Der aalbegeisterte Poet Svensson nutzt die Macht der Worte, um auf die derzeitige katastrophale Situation des Artensterbens und der Öko- und Klimakrise aufmerksam zu machen und rüttelt damit auf. Vielleicht auch Lesende, die bisher weder den Aal sympathisch fanden noch ein Herz für schlüpfrige Fische und den Rest der Tierwelt hatten. Jedenfalls schreiben das einige Rezensenten.
Die Natur-Poesie eröffnet zusätzliche Perspektiven auf Sachinhalte und findet eine andere Sprache dafür.

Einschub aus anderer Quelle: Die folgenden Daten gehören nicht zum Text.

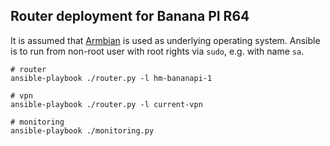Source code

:## Router deployment for Banana PI R64

It is assumed that [Armbian](https://github.com/muravjov/armbian-build) is used as underlying operating system.
Ansible is to run from non-root user with root rights via `sudo`, e.g. with name `sa`.

```
# router
ansible-playbook ./router.py -l hm-bananapi-1

# vpn
ansible-playbook ./router.py -l current-vpn

# monitoring
ansible-playbook ./monitoring.py
```
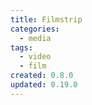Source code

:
 ```yaml
---
title: Filmstrip
categories:
  - media
tags:
  - video
  - film
created: 0.8.0
updated: 0.19.0
---
```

Damit treten Artensterben, Öko- und Klimakrise aus der naturwissenschaftlichen Sachbuch-Ecke auf die viel größere Bühne des Literaturbetriebs. Nur dass in diesem Fall nicht immer ein Mensch Erzählender und Hauptfigur ist, sondern andere Lebewesen, ob Aal, Baum oder Pilz, diese Stellen einnehmen.